Exercise instructions = Here the answer must be the exact run of lines from the line holding "int Number;" to the end of the material below, and nothing else.

[Material for this exercise — start]

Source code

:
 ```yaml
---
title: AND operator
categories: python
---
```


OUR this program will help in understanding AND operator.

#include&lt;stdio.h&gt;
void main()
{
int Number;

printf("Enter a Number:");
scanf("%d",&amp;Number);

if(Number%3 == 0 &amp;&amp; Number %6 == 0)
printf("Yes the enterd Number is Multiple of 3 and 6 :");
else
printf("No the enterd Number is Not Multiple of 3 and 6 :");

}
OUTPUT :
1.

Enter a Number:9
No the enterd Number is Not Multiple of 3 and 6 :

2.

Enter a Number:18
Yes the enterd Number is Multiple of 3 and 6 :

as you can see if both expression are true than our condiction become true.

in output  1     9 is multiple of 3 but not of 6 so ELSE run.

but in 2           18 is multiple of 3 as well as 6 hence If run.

[Material for this exercise — finish]

Solution for this problem =
int Number;

printf("Enter a Number:");
scanf("%d",&amp;Number);

if(Number%3 == 0 &amp;&amp; Number %6 == 0)
printf("Yes the enterd Number is Multiple of 3 and 6 :");
else
printf("No the enterd Number is Not Multiple of 3 and 6 :");

}
OUTPUT :
1.

Enter a Number:9
No the enterd Number is Not Multiple of 3 and 6 :

2.

Enter a Number:18
Yes the enterd Number is Multiple of 3 and 6 :

as you can see if both expression are true than our condiction become true.

in output  1     9 is multiple of 3 but not of 6 so ELSE run.

but in 2           18 is multiple of 3 as well as 6 hence If run.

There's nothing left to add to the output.